-- Prompt --
Repeat the listing below in full, keeping each word as given.

-- Given records --
● ● ● ●
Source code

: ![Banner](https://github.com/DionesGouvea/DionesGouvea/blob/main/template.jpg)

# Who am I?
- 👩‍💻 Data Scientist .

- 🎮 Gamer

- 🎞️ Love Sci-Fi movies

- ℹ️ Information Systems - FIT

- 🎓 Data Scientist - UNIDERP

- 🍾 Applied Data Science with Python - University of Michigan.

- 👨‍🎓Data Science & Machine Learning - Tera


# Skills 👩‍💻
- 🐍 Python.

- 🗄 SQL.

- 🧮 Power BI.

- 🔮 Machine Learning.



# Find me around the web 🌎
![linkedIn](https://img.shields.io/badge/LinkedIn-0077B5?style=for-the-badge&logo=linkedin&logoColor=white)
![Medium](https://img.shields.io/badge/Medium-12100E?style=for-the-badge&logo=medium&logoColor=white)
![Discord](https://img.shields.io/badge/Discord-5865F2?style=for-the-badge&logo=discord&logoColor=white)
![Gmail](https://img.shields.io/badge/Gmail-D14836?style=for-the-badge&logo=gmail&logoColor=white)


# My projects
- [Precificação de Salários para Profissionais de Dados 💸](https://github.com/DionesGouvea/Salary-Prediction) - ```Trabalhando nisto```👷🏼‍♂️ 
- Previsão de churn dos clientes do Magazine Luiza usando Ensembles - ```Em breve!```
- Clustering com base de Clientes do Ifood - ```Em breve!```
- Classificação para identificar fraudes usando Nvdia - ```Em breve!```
● ● ● ●
-- Answer area --
Source code

: ![Banner](https://github.com/DionesGouvea/DionesGouvea/blob/main/template.jpg)

# Who am I?
- 👩‍💻 Data Scientist .

- 🎮 Gamer

- 🎞️ Love Sci-Fi movies

- ℹ️ Information Systems - FIT

- 🎓 Data Scientist - UNIDERP

- 🍾 Applied Data Science with Python - University of Michigan.

- 👨‍🎓Data Science & Machine Learning - Tera


# Skills 👩‍💻
- 🐍 Python.

- 🗄 SQL.

- 🧮 Power BI.

- 🔮 Machine Learning.



# Find me around the web 🌎
![linkedIn](https://img.shields.io/badge/LinkedIn-0077B5?style=for-the-badge&logo=linkedin&logoColor=white)
![Medium](https://img.shields.io/badge/Medium-12100E?style=for-the-badge&logo=medium&logoColor=white)
![Discord](https://img.shields.io/badge/Discord-5865F2?style=for-the-badge&logo=discord&logoColor=white)
![Gmail](https://img.shields.io/badge/Gmail-D14836?style=for-the-badge&logo=gmail&logoColor=white)


# My projects
- [Precificação de Salários para Profissionais de Dados 💸](https://github.com/DionesGouvea/Salary-Prediction) - ```Trabalhando nisto```👷🏼‍♂️ 
- Previsão de churn dos clientes do Magazine Luiza usando Ensembles - ```Em breve!```
- Clustering com base de Clientes do Ifood - ```Em breve!```
- Classificação para identificar fraudes usando Nvdia - ```Em breve!```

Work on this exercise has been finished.